O rap sempre foi mais que um gênero musical. Podemos dizer que ele é narrativa, resgate, história viva. E com os lançamentos de ‘Diamantes, Lágrimas e Rostos Para Esquecer’, de BK’, e ‘Quanto Mais Eu Como, Mais Fome Eu Sinto’, de Djonga, isso fica ainda mais evidente. Ambos os álbuns mergulham na tradição musical brasileira, resgatando vozes consagradas que, ironicamente, parte da nova geração ignora.
BK’, em sua nova obra, traz uma tapeçaria sonora construída com samples de Djavan (Esquinas), Luciana Mello (Guerra Perdida), Milton Nascimento (Certas Canções), Fat Family (Madrugada) e Evinha (Só Quero). Cada referência não é mero detalhe – é um elo com a história da música nacional, com artistas negros que pavimentaram caminhos. Enquanto isso, Djonga bebe da mesma fonte, incorporando Los Hermanos (Te Espero Lá) e, mais uma vez, Milton Nascimento – dando voz ao refrão – (Demoro a Dormir), costurando um disco que transita entre inquietações, conquistas e a busca por um alimento maior: o espiritual.


Mas aqui vem a questão: por que esses resgates não são celebrados como deveriam?

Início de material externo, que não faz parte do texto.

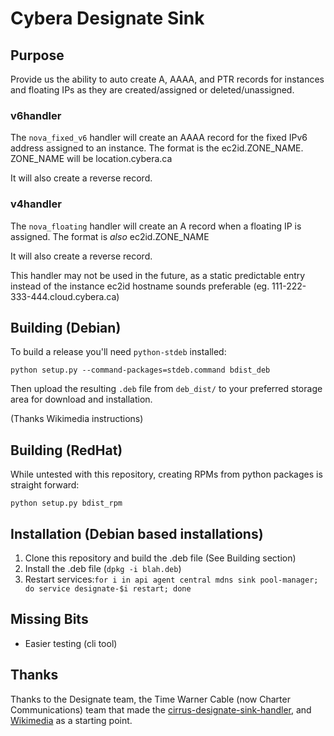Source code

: # Cybera Designate Sink

## Purpose

Provide us the ability to auto create A, AAAA, and PTR records for instances and floating IPs as they are created/assigned or deleted/unassigned.

### v6handler

The `nova_fixed_v6` handler will create an AAAA record for the fixed IPv6 address assigned to an instance. The format is the ec2id.ZONE_NAME.
ZONE_NAME will be location.cybera.ca

It will also create a reverse record.

### v4handler

The `nova_floating` handler will create an A record when a floating IP is assigned. The format is *also* ec2id.ZONE_NAME

It will also create a reverse record.

This handler may not be used in the future, as a static predictable entry instead of the instance ec2id hostname sounds preferable
(eg. 111-222-333-444.cloud.cybera.ca)

## Building (Debian)

To build a release you'll need `python-stdeb` installed:

    python setup.py --command-packages=stdeb.command bdist_deb

Then upload the resulting `.deb` file from `deb_dist/` to your preferred storage area for download and installation.

(Thanks Wikimedia instructions)

## Building (RedHat)

While untested with this repository, creating RPMs from python packages is straight forward:

    python setup.py bdist_rpm

## Installation (Debian based installations)

  1. Clone this repository and build the .deb file (See Building section)
  2. Install the .deb file (`dpkg -i blah.deb`)
  3. Restart services:`for i in api agent central mdns sink pool-manager; do service designate-$i restart; done`

## Missing Bits

* Easier testing (cli tool)

## Thanks

Thanks to the Designate team, the Time Warner Cable (now Charter Communications) team that made the [cirrus-designate-sink-handler](https://github.com/twc-openstack/cirrus-designate-sink-handler), and [Wikimedia](https://phabricator.wikimedia.org/diffusion/GSNF/repository/master/) as a starting point.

O Brasil tem qualidade musical, tem legado, mas a nova geração parece mais preocupada com números e charts do que com a história. O sample, que no rap e no hip-hop sempre foi reverência e inovação, muitas vezes é visto por essa juventude apenas como um recurso de produção. Esquecem que, sem a tradição, não há revolução.

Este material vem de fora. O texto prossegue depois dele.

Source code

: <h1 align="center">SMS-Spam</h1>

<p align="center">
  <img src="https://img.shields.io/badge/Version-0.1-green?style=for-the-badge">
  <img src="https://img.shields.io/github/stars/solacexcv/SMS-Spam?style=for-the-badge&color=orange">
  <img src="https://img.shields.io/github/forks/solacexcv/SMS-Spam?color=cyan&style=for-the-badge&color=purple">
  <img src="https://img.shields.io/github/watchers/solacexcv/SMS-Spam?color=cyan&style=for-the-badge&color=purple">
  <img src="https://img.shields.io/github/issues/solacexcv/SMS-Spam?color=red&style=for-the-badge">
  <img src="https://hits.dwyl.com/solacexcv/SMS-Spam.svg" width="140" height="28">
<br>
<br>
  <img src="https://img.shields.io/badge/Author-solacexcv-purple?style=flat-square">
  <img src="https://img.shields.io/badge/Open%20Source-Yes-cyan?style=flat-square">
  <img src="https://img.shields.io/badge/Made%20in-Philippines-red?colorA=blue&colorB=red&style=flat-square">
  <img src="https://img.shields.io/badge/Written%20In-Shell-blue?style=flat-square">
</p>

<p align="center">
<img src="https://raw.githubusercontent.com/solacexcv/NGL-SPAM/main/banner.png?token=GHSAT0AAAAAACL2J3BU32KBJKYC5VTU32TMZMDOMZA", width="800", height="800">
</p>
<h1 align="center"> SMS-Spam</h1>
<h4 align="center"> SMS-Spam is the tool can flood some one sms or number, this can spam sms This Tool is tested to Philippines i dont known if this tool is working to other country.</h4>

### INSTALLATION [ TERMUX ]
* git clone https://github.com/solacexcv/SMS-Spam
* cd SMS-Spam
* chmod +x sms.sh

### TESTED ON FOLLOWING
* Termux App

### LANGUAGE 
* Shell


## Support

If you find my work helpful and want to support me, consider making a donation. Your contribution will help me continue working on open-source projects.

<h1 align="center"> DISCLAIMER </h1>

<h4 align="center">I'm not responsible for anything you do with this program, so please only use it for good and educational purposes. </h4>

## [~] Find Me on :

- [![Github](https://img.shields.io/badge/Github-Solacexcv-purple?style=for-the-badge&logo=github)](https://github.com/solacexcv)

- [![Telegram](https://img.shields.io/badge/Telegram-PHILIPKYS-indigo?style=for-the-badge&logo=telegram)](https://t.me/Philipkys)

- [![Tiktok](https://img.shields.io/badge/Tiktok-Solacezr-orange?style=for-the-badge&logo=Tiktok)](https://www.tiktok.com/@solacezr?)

E isso não é novidade. O sample sempre foi o fio condutor da cultura hip-hop. Basta lembrar de Racionais MC’s, que usaram Stratus de Billy Cobham em Tempos Difíceis, ou Sabotage, que imortalizou Pais e Filhos, da Legião Urbana, em O Rap é Compromisso. Nos EUA, Madlib revitalizou Mystic Brew, de Ronnie Foster, enquanto J Dilla fez arte com fragmentos de canções obscuras. Samplear não é copiar. É manter viva uma linhagem de artistas que não podem ser esquecidos.

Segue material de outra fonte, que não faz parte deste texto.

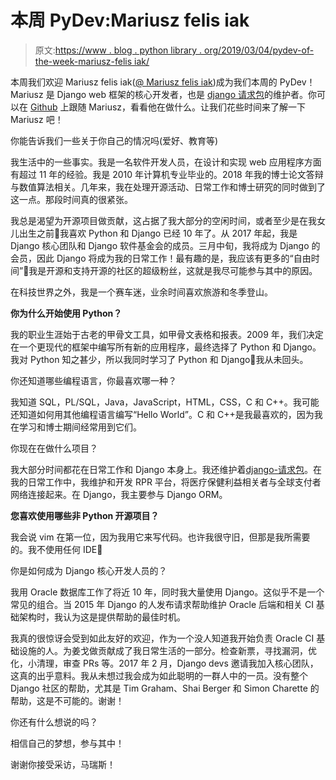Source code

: # 本周 PyDev:Mariusz felis iak

> 原文:[https://www . blog . python library . org/2019/03/04/pydev-of-the-week-mariusz-felis iak/](https://www.blog.pythonlibrary.org/2019/03/04/pydev-of-the-week-mariusz-felisiak/)

本周我们欢迎 Mariusz felis iak([@ Mariusz felis iak](https://twitter.com/MariuszFelisiak))成为我们本周的 PyDev！Mariusz 是 Django web 框架的核心开发者，也是 [django 请求包](https://github.com/django-request/django-request)的维护者。你可以在 [Github](https://github.com/felixxm) 上跟随 Mariusz，看看他在做什么。让我们花些时间来了解一下 Mariusz 吧！

你能告诉我们一些关于你自己的情况吗(爱好、教育等)

我生活中的一些事实。我是一名软件开发人员，在设计和实现 web 应用程序方面有超过 11 年的经验。我是 2010 年计算机专业毕业的。2018 年我的博士论文答辩与数值算法相关。几年来，我在处理开源活动、日常工作和博士研究的同时做到了这一点。那段时间真的很紧张。

我总是渴望为开源项目做贡献，这占据了我大部分的空闲时间，或者至少是在我女儿出生之前🙂我喜欢 Python 和 Django 已经 10 年了。从 2017 年起，我是 Django 核心团队和 Django 软件基金会的成员。三月中旬，我将成为 Django 的会员，因此 Django 将成为我的日常工作！最有趣的是，我应该有更多的“自由时间”🙂我是开源和支持开源的社区的超级粉丝，这就是我尽可能参与其中的原因。

在科技世界之外，我是一个赛车迷，业余时间喜欢旅游和冬季登山。

**你为什么开始使用 Python？**

我的职业生涯始于古老的甲骨文工具，如甲骨文表格和报表。2009 年，我们决定在一个更现代的框架中编写所有新的应用程序，最终选择了 Python 和 Django。我对 Python 知之甚少，所以我同时学习了 Python 和 Django🙂我从未回头。

你还知道哪些编程语言，你最喜欢哪一种？

我知道 SQL，PL/SQL，Java，JavaScript，HTML，CSS，C 和 C++。我可能还知道如何用其他编程语言编写“Hello World”。C 和 C++是我最喜欢的，因为我在学习和博士期间经常用到它们。

你现在在做什么项目？

我大部分时间都花在日常工作和 Django 本身上。我还维护着[django-请求包](https://github.com/django-request/django-request)。在我的日常工作中，我维护和开发 RPR 平台，将医疗保健利益相关者与全球支付者网络连接起来。在 Django，我主要参与 Django ORM。

**您喜欢使用哪些非 Python 开源项目？**

我会说 vim 在第一位，因为我用它来写代码。也许我很守旧，但那是我所需要的。我不使用任何 IDE🙂

你是如何成为 Django 核心开发人员的？

我用 Oracle 数据库工作了将近 10 年，同时我大量使用 Django。这似乎不是一个常见的组合。当 2015 年 Django 的人发布请求帮助维护 Oracle 后端和相关 CI 基础架构时，我认为这是提供帮助的最佳时机。

我真的很惊讶会受到如此友好的欢迎，作为一个没人知道我开始负责 Oracle CI 基础设施的人。为姜戈做贡献成了我日常生活的一部分。检查新票，寻找漏洞，优化，小清理，审查 PRs 等。2017 年 2 月，Django devs 邀请我加入核心团队，这真的出乎意料。我从未想过我会成为如此聪明的一群人中的一员。没有整个 Django 社区的帮助，尤其是 Tim Graham、Shai Berger 和 Simon Charette 的帮助，这是不可能的。谢谢！

你还有什么想说的吗？

相信自己的梦想，参与其中！

谢谢你接受采访，马瑞斯！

Se BK’ e Djonga fazem isso com maestria, por que não há mais reconhecimento? Falta curiosidade, falta paciência para entender que música não se resume a estatísticas. E é justamente por isso que esses dois álbuns são tão essenciais. Eles reafirmam a grandiosidade do rap brasileiro e também desafiam a lógica descartável do consumo musical atual.
Então, antes de perguntar o que faz um disco ser relevante, experimente ouvir com atenção. Escute BK’, escute Djonga, e perceba que cada sample carrega uma história. O hip-hop nunca foi e nunca será apenas um gênero. Ele é um movimento, um legado – e ignorá-lo é ignorar a própria cultura brasileira.